I had a friend who received his statement and noticed an asterisk. When you followed down to the bottom of the page, it mentions the actuaries’ current projections of income and expenses for the program would only generate benefits of 70% of the projected amount as stated above. Well that really is a kick in the rear!
When the program was started in the 1935, there were nearly 13 workers for each retiree. Now we are closer to a ratio of 3 workers for each retiree. That ratio has to be dropping quickly with a combination of the baby boomers starting to retire and a labor force participation rate in free fall and in the low 60% range with over 94 million Americans out of work. That means a lot less people there to pay into the plan.
So statistically, the program can’t work unless you bring in a lot more workers to pay into the system, cut the benefits paid, increase SS taxes, or a combination thereof.
Recently, SS actuaries predict that the program’s “trust fund” won’t be exhausted until 2034. This is a whole year longer than their original estimate. But David Stockman, the former White House Budget Director during the Reagan administration has dug into the numbers and finds other disturbing problems. He wrote, “On a cash basis, the OASDI (retirement and disability) funds spent $859 billion during 2014 but took in only $786 billion of taxes, thereby generating $73 billion of red ink. The trustees’ own reckoning, the OASDI funds will spew a cumulative cash deficit of $1.6 trillion during the 12 years covering 2015-2026. The OASDI trust fund could be empty as soon as 2026.”
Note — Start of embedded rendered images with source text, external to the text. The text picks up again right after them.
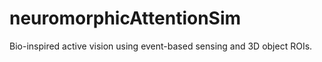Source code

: # neuromorphicAttentionSim
Bio-inspired active vision using event-based sensing and 3D object ROIs.
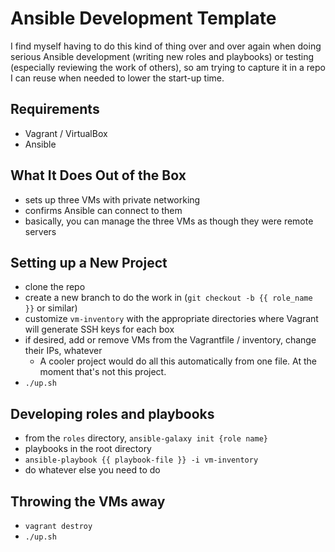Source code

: # Ansible Development Template

I find myself having to do this kind of thing over and over again when doing serious Ansible development (writing new roles and playbooks) or testing (especially reviewing the work of others), so am trying to capture it in a repo I can reuse when needed to lower the start-up time.

## Requirements

- Vagrant / VirtualBox
- Ansible

## What It Does Out of the Box
- sets up three VMs with private networking
- confirms Ansible can connect to them
- basically, you can manage the three VMs as though they were remote servers

## Setting up a New Project

- clone the repo
- create a new branch to do the work in (`git checkout -b {{ role_name }}` or similar)
- customize `vm-inventory` with the appropriate directories where Vagrant will generate SSH keys for each box
- if desired, add or remove VMs from the Vagrantfile / inventory, change their IPs, whatever
  - A cooler project would do all this automatically from one file. At the moment that's not this project.
- `./up.sh`

## Developing roles and playbooks

- from the `roles` directory, `ansible-galaxy init {role name}`
- playbooks in the root directory
- `ansible-playbook {{ playbook-file }} -i vm-inventory`
- do whatever else you need to do

## Throwing the VMs away

- `vagrant destroy`
- `./up.sh`

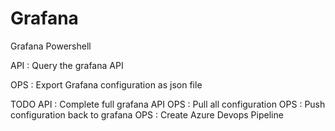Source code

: # Grafana
Grafana Powershell

API : Query the grafana API

OPS : Export Grafana configuration as json file


TODO 
API : Complete full grafana API
OPS : Pull all configuration
OPS : Push configuration back to grafana
OPS : Create Azure Devops Pipeline
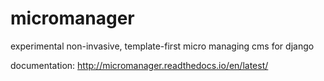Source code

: # micromanager
experimental non-invasive, template-first micro managing cms for django

documentation: http://micromanager.readthedocs.io/en/latest/

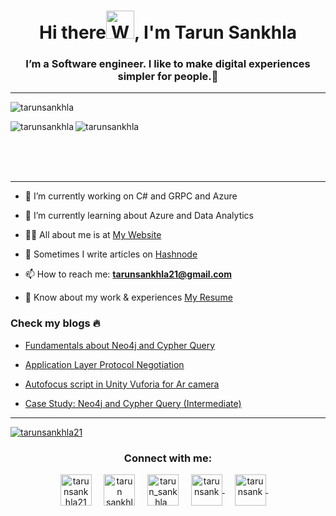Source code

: 

<h1 align="center">Hi there<img src="https://raw.githubusercontent.com/nixin72/nixin72/master/wave.gif" 
         alt="Waving hand animated gif"
         height="45"
         width="45" />, I'm Tarun Sankhla</h1>
         <h3 align="center">I’m a Software engineer. I like to make digital experiences simpler for people.💜</h3>
<hr>
<p align="left"> <img src="https://komarev.com/ghpvc/?username=tarunsankhla&label=Profile%20views&color=blueviolet&style=flat" alt="tarunsankhla" /> </p>
<p>
<!-- <a align= "center" href="https://github.com/tarunsankhla">
  <img alt= "stats card" height="200px" width="400" src="https://github-readme-stats.vercel.app/api?username=tarunsankhla&theme=cobalt&show_icons=true&count_private=true" />
  </a> -->
</p>
<!-- <p align="left"> <a href="https://twitter.com/tarunsankhla21" target="blank"><img src="https://img.shields.io/twitter/follow/tarunsankhla21?logo=twitter&style=for-the-badge" alt="tarunsankhla21" /></a> </p> -->
<p>
         <img align="left" src="https://github-readme-stats.vercel.app/api/top-langs/?username=tarunsankhla&theme=radical" alt="tarunsankhla" />
</p>
<p>
         <img align="center" src="https://github-readme-stats.vercel.app/api?username=tarunsankhla&count_private=true&theme=radical" alt="tarunsankhla" />
</p>
<br/>
<br/>
<br/>
<hr>

- 🔭 I’m currently working on C# and GRPC and Azure

- 🌱 I’m currently learning about Azure and Data Analytics

- 👨‍💻 All about me is at [My Website](https://tarunsankhla.github.io/)

- 📝 Sometimes I write articles on [Hashnode](https://tarunsankhla.hashnode.dev/)

- 📫 How to reach me: **tarunsankhla21@gmail.com**

- 📄 Know about my work & experiences [My Resume](https://tarunsankhla.github.io/files/TarunSankhla_Resume.pdf)


### Check my blogs :fire:
<!-- BLOG-POST-LIST:START -->
- [Fundamentals about Neo4j and Cypher Query](https://tarunsankhla.hashnode.dev/neo4j-and-cypher-query)

- [Application Layer Protocol Negotiation](https://tarunsankhla.hashnode.dev/application-layer-protocol-negotiation)

- [Autofocus script in Unity Vuforia for Ar camera](https://tarunsankhla.hashnode.dev/autofocus-script-in-unity-vuforia-for-ar-camera)

- [Case Study: Neo4j and Cypher Query (Intermediate)](https://tarunsankhla.hashnode.dev/neo4j-and-cypher-query-part-2)
<!-- BLOG-POST-LIST:END -->
<hr>

<p align="left"> <a href="https://twitter.com/tarunsankhla21" target="blank"><img src="https://img.shields.io/twitter/follow/tarunsankhla21?logo=twitter&style=for-the-badge" alt="tarunsankhla21" /></a> </p>
<h3 align="center">Connect with me:</h3>
<p align="center">
<a href="https://twitter.com/tarunsankhla21" target="blank"><img align="center" src="https://img.icons8.com/fluency/2x/twitter-circled.png" alt="tarunsankhla21" height="50" width="50" /></a> &nbsp;&nbsp;&nbsp;
<a href="https://www.linkedin.com/in/tarun-sankhla/" target="blank"><img align="center" src="https://img.icons8.com/color/2x/linkedin.png" alt="tarun sankhla" height="50" width="50" /></a>&nbsp;&nbsp;&nbsp;&nbsp;
<a href="https://instagram.com/tarun_sankhla_" target="blank"><img align="center" src="https://img.icons8.com/plasticine/2x/instagram.png" alt="tarun_sankhla_" height="50" width="50" /></a> &nbsp;&nbsp;&nbsp;
<a href="https://linktr.ee/tarunsank" target="blank"><img align="center" src="https://img.icons8.com/color/2x/linktree.png" alt="tarunsank" height="50" width="50" />
</a> &nbsp;&nbsp;&nbsp;
<a href="https://tarunsankhla.hashnode.dev/" target="blank"><img align="center" src="https://img.icons8.com/plasticine/2x/blog.png" alt="tarunsank" height="50" width="50" />
</a> &nbsp;&nbsp;&nbsp;
  
  
  
</p>
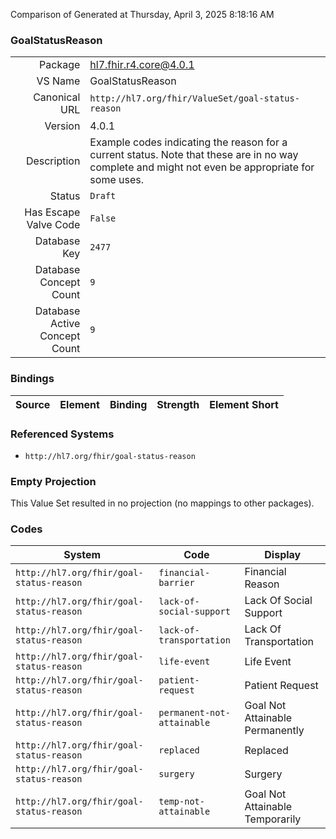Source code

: Comparison of 
Generated at Thursday, April 3, 2025 8:18:16 AM

### GoalStatusReason

|      |     |
| ---: | --- |
| Package | hl7.fhir.r4.core@4.0.1 |
| VS Name | GoalStatusReason |
| Canonical URL | `http://hl7.org/fhir/ValueSet/goal-status-reason` |
| Version | 4.0.1 |
| Description | Example codes indicating the reason for a current status.  Note that these are in no way complete and might not even be appropriate for some uses. |
| Status | `Draft` |
| Has Escape Valve Code | `False` |
| Database Key | `2477` |
| Database Concept Count | `9` |
| Database Active Concept Count | `9` |
### Bindings

| Source | Element | Binding | Strength | Element Short |
| ------ | ------- | ------- | -------- | ------------- |

### Referenced Systems

* `http://hl7.org/fhir/goal-status-reason`
### Empty Projection

This Value Set resulted in no projection (no mappings to other packages).

### Codes

| System | Code | Display |
| ------ | ---- | ------- |
| `http://hl7.org/fhir/goal-status-reason` | `financial-barrier` | Financial Reason |
| `http://hl7.org/fhir/goal-status-reason` | `lack-of-social-support` | Lack Of Social Support |
| `http://hl7.org/fhir/goal-status-reason` | `lack-of-transportation` | Lack Of Transportation |
| `http://hl7.org/fhir/goal-status-reason` | `life-event` | Life Event |
| `http://hl7.org/fhir/goal-status-reason` | `patient-request` | Patient Request |
| `http://hl7.org/fhir/goal-status-reason` | `permanent-not-attainable` | Goal Not Attainable Permanently |
| `http://hl7.org/fhir/goal-status-reason` | `replaced` | Replaced |
| `http://hl7.org/fhir/goal-status-reason` | `surgery` | Surgery |
| `http://hl7.org/fhir/goal-status-reason` | `temp-not-attainable` | Goal Not Attainable Temporarily |
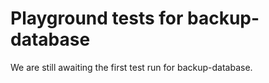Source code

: # Playground tests for backup-database
We are still awaiting the first test run for backup-database.
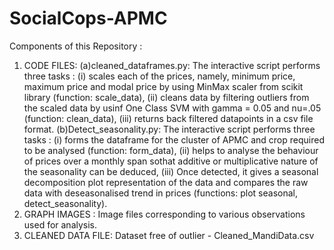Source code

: # SocialCops-APMC
Components of this Repository :
1) CODE FILES:
  (a)cleaned_dataframes.py: The interactive script performs three tasks : (i) scales each of the prices, namely, minimum price, maximum        price and modal price by using MinMax scaler from scikit library (function: scale_data), (ii) cleans data by filtering outliers from      the scaled data by usinf One Class SVM with gamma = 0.05 and nu=.05    (function: clean_data), (iii) returns back filtered datapoints in      a csv file format. 
  (b)Detect_seasonality.py: The interactive script performs three tasks : (i) forms the dataframe for the cluster of APMC and crop              required to be analysed (function: form_data), (ii) helps to analyse the behaviour of prices over a monthly span sothat additive or        multiplicative nature of the seasonality can be deduced, (iii) Once detected, it gives a seasonal decomposition plot representation        of the data and compares the raw data with deseasonalised trend in prices (functions: plot seasonal, detect_seasonality). 
  2) GRAPH IMAGES : 
     Image files corresponding to various observations used for analysis.
  3) CLEANED DATA FILE:
     Dataset free of outlier - Cleaned_MandiData.csv
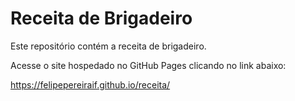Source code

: # Receita de Brigadeiro

Este repositório contém a receita de brigadeiro.

Acesse o site hospedado no GitHub Pages clicando no link abaixo:

https://felipepereiraif.github.io/receita/
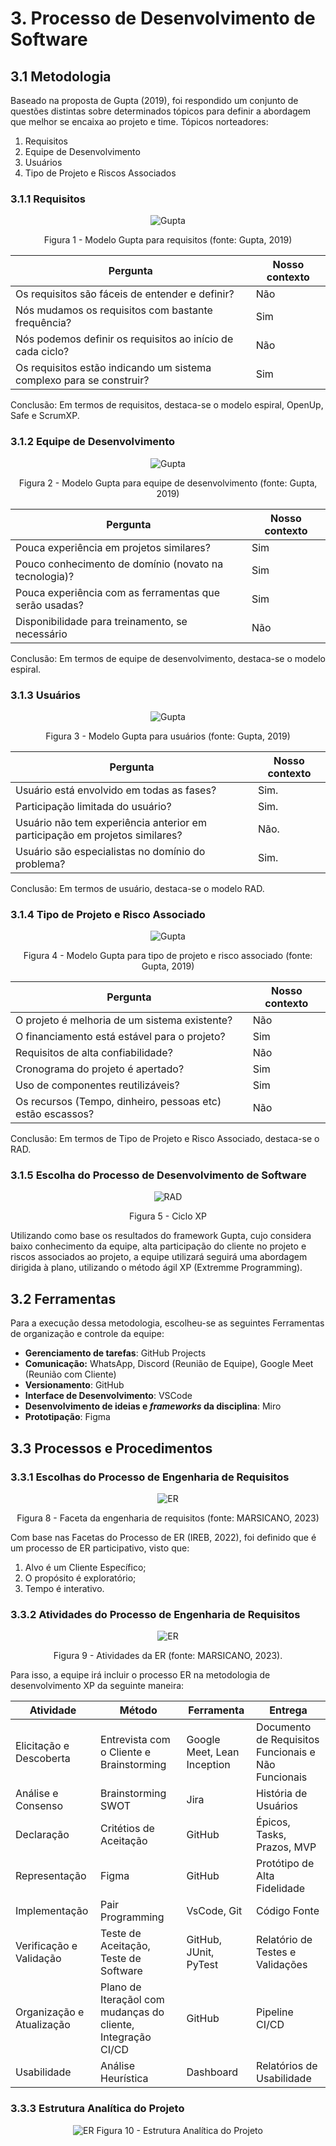 # 3. Processo de Desenvolvimento de Software

## 3.1 Metodologia

Baseado na proposta de Gupta (2019), foi respondido um conjunto de questões distintas sobre determinados tópicos para definir a abordagem que melhor se encaixa ao projeto e time. Tópicos norteadores:

1. Requisitos
2. Equipe de Desenvolvimento
3. Usuários
4. Tipo de Projeto e Riscos Associados

### 3.1.1 Requisitos

<center>

![Gupta](../../../assets/gupta1.png)

Figura 1 - Modelo Gupta para requisitos (fonte: Gupta, 2019)

</center>

Pergunta | Nosso contexto
-------- | --------------- 
Os requisitos são fáceis de entender e definir? | Não
Nós mudamos os requisitos com bastante frequência? | Sim
Nós podemos definir os requisitos ao início de cada ciclo? | Não
Os requisitos estão indicando um sistema complexo para se construir? | Sim

Conclusão: Em termos de requisitos, destaca-se o modelo espiral, OpenUp, Safe e ScrumXP.

### 3.1.2 Equipe de Desenvolvimento
<center>

![Gupta](../../../assets/gupta2.png)

Figura 2 - Modelo Gupta para equipe de desenvolvimento (fonte: Gupta, 2019)

</center>

Pergunta | Nosso contexto
-------- | --------------
Pouca experiência em projetos similares? | Sim
Pouco conhecimento de domínio (novato na tecnologia)? | Sim
Pouca experiência com as ferramentas que serão usadas? | Sim
Disponibilidade para treinamento, se necessário | Não

Conclusão: Em termos de equipe de desenvolvimento, destaca-se o modelo espiral.

### 3.1.3 Usuários

<center>

![Gupta](../../../assets/gupta3.png)

Figura 3 - Modelo Gupta para usuários (fonte: Gupta, 2019)

</center>

Pergunta | Nosso contexto 
-------- | -------------- 
Usuário está envolvido em todas as fases? | Sim. 
Participação limitada do usuário? | Sim.
Usuário não tem experiência anterior em participação em projetos similares? | Não.
Usuário são especialistas no domínio do problema? | Sim.

Conclusão: Em termos de usuário, destaca-se o modelo RAD.

### 3.1.4 Tipo de Projeto e Risco Associado

<center>

![Gupta](../../../assets/gupta4.png)

Figura 4 - Modelo Gupta para tipo de projeto e risco associado (fonte: Gupta, 2019)

</center>

Pergunta | Nosso contexto
-------- | --------------
O projeto é melhoria de um sistema existente? | Não
O financiamento está estável para o projeto? | Sim
Requisitos de alta confiabilidade? | Não
Cronograma do projeto é apertado? | Sim
Uso de componentes reutilizáveis? | Sim
Os recursos (Tempo, dinheiro, pessoas etc) estão escassos? | Não

Conclusão: Em termos de Tipo de Projeto e Risco Associado, destaca-se o RAD.

### 3.1.5 Escolha do Processo de Desenvolvimento de Software

<center>

![RAD](../../../assets/xp.png)

Figura 5 - Ciclo XP

</center>

Utilizando como base os resultados do framework Gupta, cujo considera baixo conhecimento da equipe, alta participação do cliente no projeto e riscos associados ao projeto, a equipe utilizará seguirá uma abordagem dirigida à plano, utilizando o método ágil XP (Extremme Programming).

## 3.2 Ferramentas

Para a execução dessa metodologia, escolheu-se as seguintes Ferramentas de organização e controle da equipe:

- **Gerenciamento de tarefas**: GitHub Projects
- **Comunicação:** WhatsApp, Discord (Reunião de Equipe), Google Meet (Reunião com Cliente)
- **Versionamento**: GitHub
- **Interface de Desenvolvimento**: VSCode
- **Desenvolvimento de ideias e *frameworks* da disciplina**: Miro
- **Prototipação**: Figma

## 3.3 Processos e Procedimentos

### 3.3.1 Escolhas do Processo de Engenharia de Requisitos

<center>

![ER](../../../assets/facetas_engenharia.png)

Figura 8 - Faceta da engenharia de requisitos (fonte: MARSICANO, 2023)

</center>

Com base nas Facetas do Processo de ER (IREB, 2022), foi definido que é um processo de ER participativo, visto que: 

1. Alvo é um Cliente Específico; 
2. O propósito é exploratório; 
3. Tempo é interativo.

### 3.3.2 Atividades do Processo de Engenharia de Requisitos

<center>

![ER](../../../assets/ERprocess.png)

Figura 9 - Atividades da ER (fonte: MARSICANO, 2023).

</center>

Para isso, a equipe irá incluir o processo ER na metodologia de desenvolvimento XP da seguinte maneira:

Atividade | Método | Ferramenta | Entrega
--------- | ------ | ---------- | -------
Elicitação e Descoberta | Entrevista com o Cliente e Brainstorming | Google Meet, Lean Inception | Documento de Requisitos Funcionais e Não Funcionais
Análise e Consenso | Brainstorming SWOT | Jira | História de Usuários
Declaração | Critétios de Aceitação | GitHub | Épicos, Tasks, Prazos, MVP
Representação | Figma | GitHub | Protótipo de Alta Fidelidade
Implementação | Pair Programming | VsCode, Git | Código Fonte
Verificação e Validação | Teste de Aceitação, Teste de Software | GitHub, JUnit, PyTest | Relatório de Testes e Validações
Organização e Atualização | Plano de Iteraçãol com mudanças do cliente, Integração CI/CD | GitHub | Pipeline CI/CD
Usabilidade | Análise Heurística | Dashboard | Relatórios de Usabilidade



### 3.3.3 Estrutura Analítica do Projeto

<center>

![ER](../../../assets/eap.jpeg)
Figura 10 - Estrutura Analítica do Projeto

</center>

#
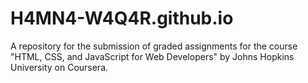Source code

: # H4MN4-W4Q4R.github.io
A repository for the submission of graded assignments for the course "HTML, CSS, and JavaScript for Web Developers" by Johns Hopkins University on Coursera.
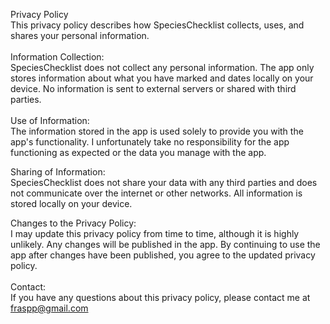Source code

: Privacy Policy<br>
This privacy policy describes how SpeciesChecklist collects, uses, and shares your personal information.<br>
<br>
Information Collection:<br>
SpeciesChecklist does not collect any personal information. The app only stores information about what you have marked and dates locally on your device. No information is sent to external servers or shared with third parties.<br>
<br>
Use of Information:<br>
The information stored in the app is used solely to provide you with the app\'s functionality. I unfortunately take no responsibility for the app functioning as expected or the data you manage with the app.<br>

Sharing of Information:<br>
SpeciesChecklist does not share your data with any third parties and does not communicate over the internet or other networks. All information is stored locally on your device.<br>

Changes to the Privacy Policy:<br>
I may update this privacy policy from time to time, although it is highly unlikely. Any changes will be published in the app. By continuing to use the app after changes have been published, you agree to the updated privacy policy.<br>
<br>
Contact:<br>
If you have any questions about this privacy policy, please contact me at <a href="mailto:fraspp@gmail.com">fraspp@gmail.com</a><br>
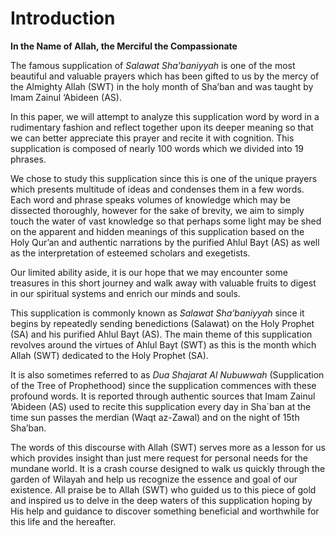Introduction
============

**In the Name of Allah, the Merciful the Compassionate**

The famous supplication of *Salawat Sha’baniyyah* is one of the most
beautiful and valuable prayers which has been gifted to us by the mercy
of the Almighty Allah (SWT) in the holy month of Sha’ban and was taught
by Imam Zainul ‘Abideen (AS).

In this paper, we will attempt to analyze this supplication word by word
in a rudimentary fashion and reflect together upon its deeper meaning so
that we can better appreciate this prayer and recite it with cognition.
This supplication is composed of nearly 100 words which we divided into
19 phrases.

We chose to study this supplication since this is one of the unique
prayers which presents multitude of ideas and condenses them in a few
words. Each word and phrase speaks volumes of knowledge which may be
dissected thoroughly, however for the sake of brevity, we aim to simply
touch the water of vast knowledge so that perhaps some light may be shed
on the apparent and hidden meanings of this supplication based on the
Holy Qur’an and authentic narrations by the purified Ahlul Bayt (AS) as
well as the interpretation of esteemed scholars and exegetists.

Our limited ability aside, it is our hope that we may encounter some
treasures in this short journey and walk away with valuable fruits to
digest in our spiritual systems and enrich our minds and souls.

This supplication is commonly known as *Salawat Sha’baniyyah* since it
begins by repeatedly sending benedictions (Salawat) on the Holy Prophet
(SA) and his purified Ahlul Bayt (AS). The main theme of this
supplication revolves around the virtues of Ahlul Bayt (SWT) as this is
the month which Allah (SWT) dedicated to the Holy Prophet (SA).

It is also sometimes referred to as *Dua Shajarat Al Nubuwwah*
(Supplication of the Tree of Prophethood) since the supplication
commences with these profound words. It is reported through authentic
sources that Imam Zainul ‘Abideen (AS) used to recite this supplication
every day in Sha\`ban at the time sun passes the merdian (Waqt az-Zawal)
and on the night of 15th Sha’ban.

The words of this discourse with Allah (SWT) serves more as a lesson for
us which provides insight than just mere request for personal needs for
the mundane world. It is a crash course designed to walk us quickly
through the garden of Wilayah and help us recognize the essence and goal
of our existence. All praise be to Allah (SWT) who guided us to this
piece of gold and inspired us to delve in the deep waters of this
supplication hoping by His help and guidance to discover something
beneficial and worthwhile for this life and the hereafter.


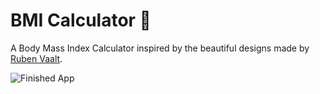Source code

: # BMI Calculator 💪

A Body Mass Index Calculator inspired by the beautiful designs made by [Ruben Vaalt](https://dribbble.com/shots/4585382-Simple-BMI-Calculator).  

![Finished App](https://github.com/londonappbrewery/Images/blob/master/bmi-calc-demo.gif)


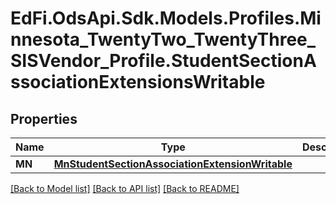 # EdFi.OdsApi.Sdk.Models.Profiles.Minnesota_TwentyTwo_TwentyThree_SISVendor_Profile.StudentSectionAssociationExtensionsWritable
## Properties

Name | Type | Description | Notes
------------ | ------------- | ------------- | -------------
**MN** | [**MnStudentSectionAssociationExtensionWritable**](MnStudentSectionAssociationExtensionWritable.md) |  | [optional] 

[[Back to Model list]](../README.md#documentation-for-models) [[Back to API list]](../README.md#documentation-for-api-endpoints) [[Back to README]](../README.md)

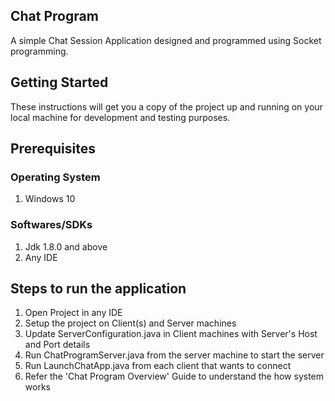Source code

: ## Chat Program
A simple Chat Session Application designed and programmed using Socket programming.

## Getting Started
These instructions will get you a copy of the project up and running on your local machine for development and testing purposes. 

## Prerequisites

### Operating System
1. Windows 10

### Softwares/SDKs
1. Jdk 1.8.0 and above
2. Any IDE


## Steps to run the application
1. Open Project in any IDE
2. Setup the project on Client(s) and Server machines
3. Update ServerConfiguration.java in Client machines with Server's Host and Port details 
4. Run ChatProgramServer.java from the server machine to start the server
5. Run LaunchChatApp.java from each client that wants to connect
6. Refer the 'Chat Program Overview' Guide to understand the how system works
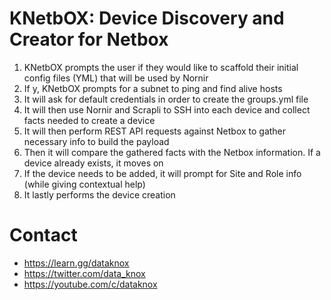 # KNetbOX: Device Discovery and Creator for Netbox

1. KNetbOX prompts the user if they would like to scaffold their initial config files (YML) that will be used by Nornir
2. If y, KNetbOX prompts for a subnet to ping and find alive hosts
3. It will ask for default credentials in order to create the groups.yml file
4. It will then use Nornir and Scrapli to SSH into each device and collect facts needed to create a device
5. It will then perform REST API requests against Netbox to gather necessary info to build the payload
6. Then it will compare the gathered facts with the Netbox information. If a device already exists, it moves on
7. If the device needs to be added, it will prompt for Site and Role info (while giving contextual help)
8. It lastly performs the device creation

# Contact 
- https://learn.gg/dataknox
- https://twitter.com/data_knox
- https://youtube.com/c/dataknox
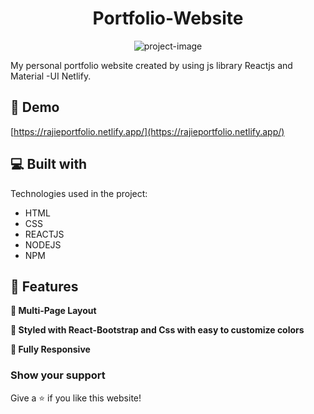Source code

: <h1 align="center" id="title">Portfolio-Website</h1>
<p align="center"><img src="![image](https://github.com/RAJIE11/Portfolio_website/assets/74948755/0cf8fdae-61ca-4c82-9a48-36c4bffd5045)" alt="project-image"></p>

<p id="description">My personal portfolio website created by using js library Reactjs and Material -UI Netlify.</p>

<h2>🚀 Demo</h2>

[https://rajieportfolio.netlify.app/](https://rajieportfolio.netlify.app/)
  
<h2>💻 Built with</h2>

Technologies used in the project:

*   HTML
*   CSS
*   REACTJS
*   NODEJS
*   NPM

<h2>🧐 Features</h2>

**📖 Multi-Page Layout**

**🎨 Styled with React-Bootstrap and Css with easy to customize colors**

**📱 Fully Responsive**


### Show your support

Give a ⭐ if you like this website!
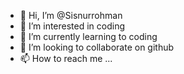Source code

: - 👋 Hi, I’m @Sisnurrohman
- 👀 I’m interested in coding
- 🌱 I’m currently learning to coding
- 💞️ I’m looking to collaborate on github
- 📫 How to reach me ...

<!---
Sisnurrohman/Sisnurrohman is a ✨ special ✨ repository because its `README.md` (this file) appears on your GitHub profile.
You can click the Preview link to take a look at your changes.
--->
Wow, that is another 8 years before the trustees’ estimate that the fund will run dry! The difference is the actuaries’ project nominal GDP grows at a 5.1% annual rate in the next 12 years. Yet we have come anywhere close to half that amount.
Of course for this to run out of money assumes there are funds inside there to begin with. The problem here is Congress began borrowing from the trust fund in the 1980s to pay for many things that are not dealing with retirement. So the trust fund is filled with a bunch of IOUs from the US Government. That is not something to give one any warm fuzzies for anyone who will be relying on SSI funds for part of their retirement.
So at the end of the day, I suppose I will be working as long as possible, relying on my own savings for retirement, and looking forward to meeting E.T. before I collect any SSI. I suppose this is the same approach most folks in my age group have. Unless something different changes, imagine how this can impact your members.